30/7/2026
Construisez-vous l’avenir ou vous contentez-vous de le regarder passer ?

Il y a une vieille histoire à laquelle je reviens sans cesse.
Un voyageur passe devant trois ouvriers qui taillent la pierre. Il demande à chacun ce qu'il fait. Le premier répond qu'il taille un bloc de pierre. Le deuxième dit qu'il gagne sa vie. Le troisième lève les yeux et dit : « Je construis une cathédrale. » Trois personnes, la même tâche, trois relations complètement différentes à l'avenir.
Le mois dernier, j'ai promis que nous nous tournerions vers l'intérieur en juillet, vers la question qui se cache sous toutes les autres : d'où vient réellement l'énergie pour continuer à faire grandir les autres, et comment la protéger avant qu'elle ne s'épuise ?
Voici la réponse honnête que j'ai trouvée, dans ma propre vie. Cette énergie ne vient pas seulement de vous. Elle vient du fait de travailler sur quelque chose de plus grand que soi. Elle vient d'une deuxième montagne. Pendant la première moitié d'une carrière, la plupart d'entre nous gravissent la première montagne : titre, périmètre, résultats, reconnaissance. La deuxième montagne est différente. Vous la gravissez pour les autres, et pour un futur que vous ne verrez peut-être jamais pleinement. C'est là que vit l'énergie la plus profonde. Et cela mène directement à la question de ce mois-ci :
Construisez-vous l’avenir ou vous contentez-vous de le regarder passer ?
Où nous en sommes
Depuis janvier, cette saison construit quelque chose. Nous avons commencé par préparer votre esprit, puis réécrire votre récit, puis la force des communautés, puis réimaginer l'éducation pour un monde où l'IA est première, puis investir dans la prochaine génération et, le mois dernier, le leadership lui-même : est-ce que les gens grandissent autour de vous, ou se contentent-ils de survivre à vos côtés ?
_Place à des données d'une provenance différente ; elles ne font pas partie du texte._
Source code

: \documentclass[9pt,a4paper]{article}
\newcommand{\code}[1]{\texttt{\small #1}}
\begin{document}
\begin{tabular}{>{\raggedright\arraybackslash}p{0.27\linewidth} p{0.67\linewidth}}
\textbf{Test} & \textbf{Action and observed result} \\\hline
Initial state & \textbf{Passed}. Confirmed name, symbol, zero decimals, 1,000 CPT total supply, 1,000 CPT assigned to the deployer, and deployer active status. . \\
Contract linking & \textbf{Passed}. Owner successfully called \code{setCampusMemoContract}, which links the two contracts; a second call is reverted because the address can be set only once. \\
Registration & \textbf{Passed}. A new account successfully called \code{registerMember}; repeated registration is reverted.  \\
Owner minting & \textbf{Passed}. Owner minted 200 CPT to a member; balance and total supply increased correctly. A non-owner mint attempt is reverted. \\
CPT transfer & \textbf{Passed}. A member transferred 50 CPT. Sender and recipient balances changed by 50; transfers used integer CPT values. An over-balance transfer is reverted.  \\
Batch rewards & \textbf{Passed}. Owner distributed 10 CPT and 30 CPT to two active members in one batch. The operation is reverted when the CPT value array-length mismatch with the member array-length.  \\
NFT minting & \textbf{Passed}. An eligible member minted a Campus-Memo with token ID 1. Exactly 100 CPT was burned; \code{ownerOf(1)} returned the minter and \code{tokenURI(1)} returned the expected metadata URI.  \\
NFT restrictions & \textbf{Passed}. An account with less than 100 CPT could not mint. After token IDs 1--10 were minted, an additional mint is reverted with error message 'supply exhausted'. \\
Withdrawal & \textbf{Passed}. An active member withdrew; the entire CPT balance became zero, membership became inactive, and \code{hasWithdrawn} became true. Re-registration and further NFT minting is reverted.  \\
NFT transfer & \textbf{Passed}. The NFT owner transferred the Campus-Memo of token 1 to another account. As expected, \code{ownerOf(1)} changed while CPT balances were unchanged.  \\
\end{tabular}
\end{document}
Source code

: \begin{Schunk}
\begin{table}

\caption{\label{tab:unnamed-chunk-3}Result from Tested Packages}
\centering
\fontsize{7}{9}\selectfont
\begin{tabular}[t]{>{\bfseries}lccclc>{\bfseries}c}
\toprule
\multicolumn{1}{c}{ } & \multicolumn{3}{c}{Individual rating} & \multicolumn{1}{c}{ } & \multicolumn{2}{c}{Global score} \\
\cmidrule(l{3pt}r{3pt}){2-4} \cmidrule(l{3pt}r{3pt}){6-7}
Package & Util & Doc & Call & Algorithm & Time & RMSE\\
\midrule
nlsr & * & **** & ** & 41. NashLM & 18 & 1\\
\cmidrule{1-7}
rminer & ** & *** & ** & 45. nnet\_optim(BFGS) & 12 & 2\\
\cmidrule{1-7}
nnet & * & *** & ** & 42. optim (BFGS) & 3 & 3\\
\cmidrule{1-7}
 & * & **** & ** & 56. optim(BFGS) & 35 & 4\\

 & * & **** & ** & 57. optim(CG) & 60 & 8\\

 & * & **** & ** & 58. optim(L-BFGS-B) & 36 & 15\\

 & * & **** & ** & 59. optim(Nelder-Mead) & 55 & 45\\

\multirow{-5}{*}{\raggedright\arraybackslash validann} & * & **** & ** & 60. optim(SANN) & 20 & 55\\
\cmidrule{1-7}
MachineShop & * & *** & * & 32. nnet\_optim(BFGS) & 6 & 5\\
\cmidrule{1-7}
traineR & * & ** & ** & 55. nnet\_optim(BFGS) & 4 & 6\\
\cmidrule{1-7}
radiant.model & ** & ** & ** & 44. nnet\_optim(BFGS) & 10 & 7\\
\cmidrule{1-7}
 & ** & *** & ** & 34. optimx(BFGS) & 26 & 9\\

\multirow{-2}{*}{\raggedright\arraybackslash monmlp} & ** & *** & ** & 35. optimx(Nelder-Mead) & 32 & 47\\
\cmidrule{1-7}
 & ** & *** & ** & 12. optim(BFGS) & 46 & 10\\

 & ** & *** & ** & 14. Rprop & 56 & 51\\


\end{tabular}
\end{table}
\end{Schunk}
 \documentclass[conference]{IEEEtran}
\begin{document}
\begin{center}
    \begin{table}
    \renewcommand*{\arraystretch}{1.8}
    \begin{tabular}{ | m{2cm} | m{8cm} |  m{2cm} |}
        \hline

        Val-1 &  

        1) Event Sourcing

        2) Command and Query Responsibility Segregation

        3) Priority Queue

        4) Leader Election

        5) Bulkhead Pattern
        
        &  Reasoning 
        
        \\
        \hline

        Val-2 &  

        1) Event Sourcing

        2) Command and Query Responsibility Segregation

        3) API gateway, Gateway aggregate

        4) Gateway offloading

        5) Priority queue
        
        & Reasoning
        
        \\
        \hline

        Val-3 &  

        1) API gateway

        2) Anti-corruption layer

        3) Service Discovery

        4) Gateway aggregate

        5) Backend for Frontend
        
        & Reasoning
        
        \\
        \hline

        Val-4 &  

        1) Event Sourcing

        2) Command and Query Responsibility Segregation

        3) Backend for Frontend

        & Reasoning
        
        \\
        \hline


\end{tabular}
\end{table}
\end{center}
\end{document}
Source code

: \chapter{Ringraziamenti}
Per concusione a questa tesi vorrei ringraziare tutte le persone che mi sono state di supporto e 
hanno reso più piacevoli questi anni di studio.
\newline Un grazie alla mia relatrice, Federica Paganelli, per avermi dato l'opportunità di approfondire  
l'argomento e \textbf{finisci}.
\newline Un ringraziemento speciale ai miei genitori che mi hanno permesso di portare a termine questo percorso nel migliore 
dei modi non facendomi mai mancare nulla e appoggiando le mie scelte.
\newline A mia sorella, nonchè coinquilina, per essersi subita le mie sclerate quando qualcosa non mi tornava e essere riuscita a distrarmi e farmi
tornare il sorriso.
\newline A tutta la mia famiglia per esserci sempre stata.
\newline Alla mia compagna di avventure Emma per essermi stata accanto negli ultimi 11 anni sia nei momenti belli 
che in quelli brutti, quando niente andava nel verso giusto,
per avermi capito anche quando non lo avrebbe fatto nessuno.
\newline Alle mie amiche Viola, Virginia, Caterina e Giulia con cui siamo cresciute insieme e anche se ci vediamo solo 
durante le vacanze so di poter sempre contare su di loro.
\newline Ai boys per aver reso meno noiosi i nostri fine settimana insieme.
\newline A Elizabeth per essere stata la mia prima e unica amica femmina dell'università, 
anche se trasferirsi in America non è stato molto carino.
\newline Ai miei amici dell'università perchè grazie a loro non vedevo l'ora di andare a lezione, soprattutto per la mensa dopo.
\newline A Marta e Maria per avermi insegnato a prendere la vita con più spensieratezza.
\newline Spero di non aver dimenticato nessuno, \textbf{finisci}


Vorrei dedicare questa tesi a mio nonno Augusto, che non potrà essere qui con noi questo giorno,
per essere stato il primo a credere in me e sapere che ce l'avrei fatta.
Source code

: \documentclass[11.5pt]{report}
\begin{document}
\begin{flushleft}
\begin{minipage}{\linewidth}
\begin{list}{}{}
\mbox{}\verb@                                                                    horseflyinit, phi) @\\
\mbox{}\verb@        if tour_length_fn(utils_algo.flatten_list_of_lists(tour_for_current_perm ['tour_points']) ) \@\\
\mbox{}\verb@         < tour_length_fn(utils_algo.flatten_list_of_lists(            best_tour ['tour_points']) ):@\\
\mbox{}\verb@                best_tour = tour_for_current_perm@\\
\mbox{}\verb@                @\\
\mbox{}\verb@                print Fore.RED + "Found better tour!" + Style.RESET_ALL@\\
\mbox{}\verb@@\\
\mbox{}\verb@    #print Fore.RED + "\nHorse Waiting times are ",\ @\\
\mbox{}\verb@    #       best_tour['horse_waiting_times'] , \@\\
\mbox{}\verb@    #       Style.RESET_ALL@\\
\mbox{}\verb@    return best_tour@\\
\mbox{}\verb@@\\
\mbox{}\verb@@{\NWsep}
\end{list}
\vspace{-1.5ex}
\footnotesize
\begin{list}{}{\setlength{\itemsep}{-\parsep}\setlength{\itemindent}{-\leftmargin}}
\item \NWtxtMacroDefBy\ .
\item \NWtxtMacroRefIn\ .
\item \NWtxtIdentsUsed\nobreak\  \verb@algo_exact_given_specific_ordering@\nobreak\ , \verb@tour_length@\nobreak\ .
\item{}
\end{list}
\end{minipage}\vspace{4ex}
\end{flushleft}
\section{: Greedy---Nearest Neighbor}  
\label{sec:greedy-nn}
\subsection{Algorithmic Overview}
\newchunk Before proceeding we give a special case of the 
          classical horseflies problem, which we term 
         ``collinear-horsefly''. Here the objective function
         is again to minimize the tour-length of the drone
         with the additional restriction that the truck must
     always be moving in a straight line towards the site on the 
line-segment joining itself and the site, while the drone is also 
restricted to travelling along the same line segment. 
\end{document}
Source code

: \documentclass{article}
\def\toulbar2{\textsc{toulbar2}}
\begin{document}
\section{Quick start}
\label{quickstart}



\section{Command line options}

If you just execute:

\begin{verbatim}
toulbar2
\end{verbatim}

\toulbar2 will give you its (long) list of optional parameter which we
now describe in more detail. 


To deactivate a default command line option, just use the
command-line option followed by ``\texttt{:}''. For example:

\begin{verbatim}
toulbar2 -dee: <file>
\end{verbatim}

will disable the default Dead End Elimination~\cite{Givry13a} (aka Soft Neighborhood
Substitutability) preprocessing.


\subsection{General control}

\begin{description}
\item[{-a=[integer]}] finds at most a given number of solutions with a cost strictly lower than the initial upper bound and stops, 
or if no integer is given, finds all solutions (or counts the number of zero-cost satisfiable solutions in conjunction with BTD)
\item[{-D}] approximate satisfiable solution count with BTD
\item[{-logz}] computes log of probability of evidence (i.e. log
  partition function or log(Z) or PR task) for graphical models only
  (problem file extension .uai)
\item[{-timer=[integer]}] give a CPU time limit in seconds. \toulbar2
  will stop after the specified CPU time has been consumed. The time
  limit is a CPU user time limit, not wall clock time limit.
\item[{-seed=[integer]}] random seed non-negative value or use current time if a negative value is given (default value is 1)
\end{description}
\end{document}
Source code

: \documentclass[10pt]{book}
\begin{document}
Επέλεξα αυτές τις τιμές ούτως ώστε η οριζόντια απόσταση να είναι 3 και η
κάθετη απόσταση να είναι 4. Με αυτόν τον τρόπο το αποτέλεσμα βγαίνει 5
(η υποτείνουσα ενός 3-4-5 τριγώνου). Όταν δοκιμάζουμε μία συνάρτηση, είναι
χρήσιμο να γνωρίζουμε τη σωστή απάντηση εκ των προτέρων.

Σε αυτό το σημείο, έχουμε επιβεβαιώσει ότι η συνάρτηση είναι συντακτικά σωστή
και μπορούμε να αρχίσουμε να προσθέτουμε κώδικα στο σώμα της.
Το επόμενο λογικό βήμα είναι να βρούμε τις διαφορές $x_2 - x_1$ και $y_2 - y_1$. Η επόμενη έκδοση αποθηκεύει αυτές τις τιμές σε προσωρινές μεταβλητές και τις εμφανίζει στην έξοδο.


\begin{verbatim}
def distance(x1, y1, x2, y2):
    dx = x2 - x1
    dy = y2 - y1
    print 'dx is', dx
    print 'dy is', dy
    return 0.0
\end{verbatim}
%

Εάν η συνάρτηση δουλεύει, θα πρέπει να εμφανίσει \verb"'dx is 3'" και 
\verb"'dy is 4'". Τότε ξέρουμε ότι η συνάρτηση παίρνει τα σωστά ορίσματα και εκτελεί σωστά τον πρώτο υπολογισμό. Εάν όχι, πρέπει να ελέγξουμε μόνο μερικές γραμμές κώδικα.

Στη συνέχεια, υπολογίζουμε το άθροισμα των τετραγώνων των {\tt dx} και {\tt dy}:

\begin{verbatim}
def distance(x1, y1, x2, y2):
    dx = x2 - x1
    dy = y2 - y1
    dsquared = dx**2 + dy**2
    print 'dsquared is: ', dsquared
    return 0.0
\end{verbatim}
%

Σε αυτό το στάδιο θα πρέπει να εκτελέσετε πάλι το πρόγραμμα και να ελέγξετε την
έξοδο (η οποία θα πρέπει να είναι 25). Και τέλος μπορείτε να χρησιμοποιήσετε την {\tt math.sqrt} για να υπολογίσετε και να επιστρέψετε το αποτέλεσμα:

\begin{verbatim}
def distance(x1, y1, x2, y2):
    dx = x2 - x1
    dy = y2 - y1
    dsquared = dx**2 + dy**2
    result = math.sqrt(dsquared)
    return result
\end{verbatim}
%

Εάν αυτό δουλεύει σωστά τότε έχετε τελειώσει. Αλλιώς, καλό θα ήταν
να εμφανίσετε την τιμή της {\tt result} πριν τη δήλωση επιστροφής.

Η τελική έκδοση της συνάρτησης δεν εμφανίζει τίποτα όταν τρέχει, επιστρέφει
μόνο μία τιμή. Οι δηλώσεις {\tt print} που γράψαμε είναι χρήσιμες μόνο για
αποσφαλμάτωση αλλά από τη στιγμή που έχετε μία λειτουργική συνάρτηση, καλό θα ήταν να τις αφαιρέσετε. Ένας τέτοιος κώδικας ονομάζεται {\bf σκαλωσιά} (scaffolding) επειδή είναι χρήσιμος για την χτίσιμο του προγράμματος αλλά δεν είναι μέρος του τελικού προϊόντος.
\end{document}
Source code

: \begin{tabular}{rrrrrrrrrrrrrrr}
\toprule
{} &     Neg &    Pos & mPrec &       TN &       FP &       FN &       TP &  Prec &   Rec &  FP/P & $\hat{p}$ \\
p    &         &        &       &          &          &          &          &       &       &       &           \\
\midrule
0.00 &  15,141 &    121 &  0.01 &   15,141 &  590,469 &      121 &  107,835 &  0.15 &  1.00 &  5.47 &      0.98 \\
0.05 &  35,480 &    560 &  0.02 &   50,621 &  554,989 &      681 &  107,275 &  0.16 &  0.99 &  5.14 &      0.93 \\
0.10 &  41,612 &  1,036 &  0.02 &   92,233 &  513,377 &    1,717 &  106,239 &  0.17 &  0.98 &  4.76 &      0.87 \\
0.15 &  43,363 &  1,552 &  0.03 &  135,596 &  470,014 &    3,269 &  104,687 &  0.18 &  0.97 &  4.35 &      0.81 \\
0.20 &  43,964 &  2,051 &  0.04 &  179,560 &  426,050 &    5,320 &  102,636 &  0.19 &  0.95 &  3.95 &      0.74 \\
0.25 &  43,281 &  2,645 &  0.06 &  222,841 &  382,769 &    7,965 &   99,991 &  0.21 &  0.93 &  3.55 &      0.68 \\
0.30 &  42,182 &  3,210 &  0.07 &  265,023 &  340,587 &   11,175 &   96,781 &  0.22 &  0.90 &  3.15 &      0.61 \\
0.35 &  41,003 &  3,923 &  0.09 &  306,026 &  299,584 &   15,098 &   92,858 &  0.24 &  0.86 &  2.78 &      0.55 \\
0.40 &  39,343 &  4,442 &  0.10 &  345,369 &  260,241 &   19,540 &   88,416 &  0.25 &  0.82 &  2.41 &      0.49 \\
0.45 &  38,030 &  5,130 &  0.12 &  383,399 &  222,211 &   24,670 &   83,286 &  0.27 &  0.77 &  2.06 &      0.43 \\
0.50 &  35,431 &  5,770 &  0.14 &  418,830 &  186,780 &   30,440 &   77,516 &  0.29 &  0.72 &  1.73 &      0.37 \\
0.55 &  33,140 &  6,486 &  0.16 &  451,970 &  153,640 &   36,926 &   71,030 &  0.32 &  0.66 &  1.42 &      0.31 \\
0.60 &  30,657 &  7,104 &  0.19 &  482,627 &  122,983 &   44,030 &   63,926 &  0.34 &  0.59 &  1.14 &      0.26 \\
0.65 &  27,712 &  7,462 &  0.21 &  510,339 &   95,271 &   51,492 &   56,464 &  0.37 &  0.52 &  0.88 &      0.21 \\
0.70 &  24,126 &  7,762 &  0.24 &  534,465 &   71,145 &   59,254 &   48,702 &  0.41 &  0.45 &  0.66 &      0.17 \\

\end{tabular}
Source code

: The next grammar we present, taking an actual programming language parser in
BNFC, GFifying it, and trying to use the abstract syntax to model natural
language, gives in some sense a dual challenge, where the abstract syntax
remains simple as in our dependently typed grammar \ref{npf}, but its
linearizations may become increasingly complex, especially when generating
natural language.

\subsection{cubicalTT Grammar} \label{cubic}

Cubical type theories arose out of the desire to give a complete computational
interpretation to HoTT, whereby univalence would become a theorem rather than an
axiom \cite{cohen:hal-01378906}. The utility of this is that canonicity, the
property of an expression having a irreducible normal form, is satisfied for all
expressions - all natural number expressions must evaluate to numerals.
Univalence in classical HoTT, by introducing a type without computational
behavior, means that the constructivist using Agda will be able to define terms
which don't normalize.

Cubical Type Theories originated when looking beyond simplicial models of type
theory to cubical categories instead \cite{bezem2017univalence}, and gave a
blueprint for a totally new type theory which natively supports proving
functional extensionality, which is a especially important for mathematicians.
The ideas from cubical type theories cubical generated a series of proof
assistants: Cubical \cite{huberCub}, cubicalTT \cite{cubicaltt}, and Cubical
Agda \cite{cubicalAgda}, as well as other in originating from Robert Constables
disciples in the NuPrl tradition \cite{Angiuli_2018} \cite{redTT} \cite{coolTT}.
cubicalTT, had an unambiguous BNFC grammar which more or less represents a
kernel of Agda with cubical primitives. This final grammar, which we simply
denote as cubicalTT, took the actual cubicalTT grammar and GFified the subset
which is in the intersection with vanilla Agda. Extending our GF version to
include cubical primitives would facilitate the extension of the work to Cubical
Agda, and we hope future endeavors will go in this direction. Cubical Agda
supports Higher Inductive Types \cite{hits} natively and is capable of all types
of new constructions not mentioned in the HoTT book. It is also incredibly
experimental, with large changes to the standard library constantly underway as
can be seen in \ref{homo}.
Ce mois-ci, nous arrivons au but de tout cela. Non seulement la façon dont nous dirigeons, mais ce que nous choisissons de construire, et avec qui nous choisissons de le faire.
Le futur a besoin de bâtisseurs, pas de commentateurs
Nous vivons à l'âge d'or du commentaire. Chaque problème a dix mille analyses. Chaque crise a son thread. Il n'a jamais été aussi facile d'avoir une opinion sur l'avenir et jamais aussi difficile de le construire réellement.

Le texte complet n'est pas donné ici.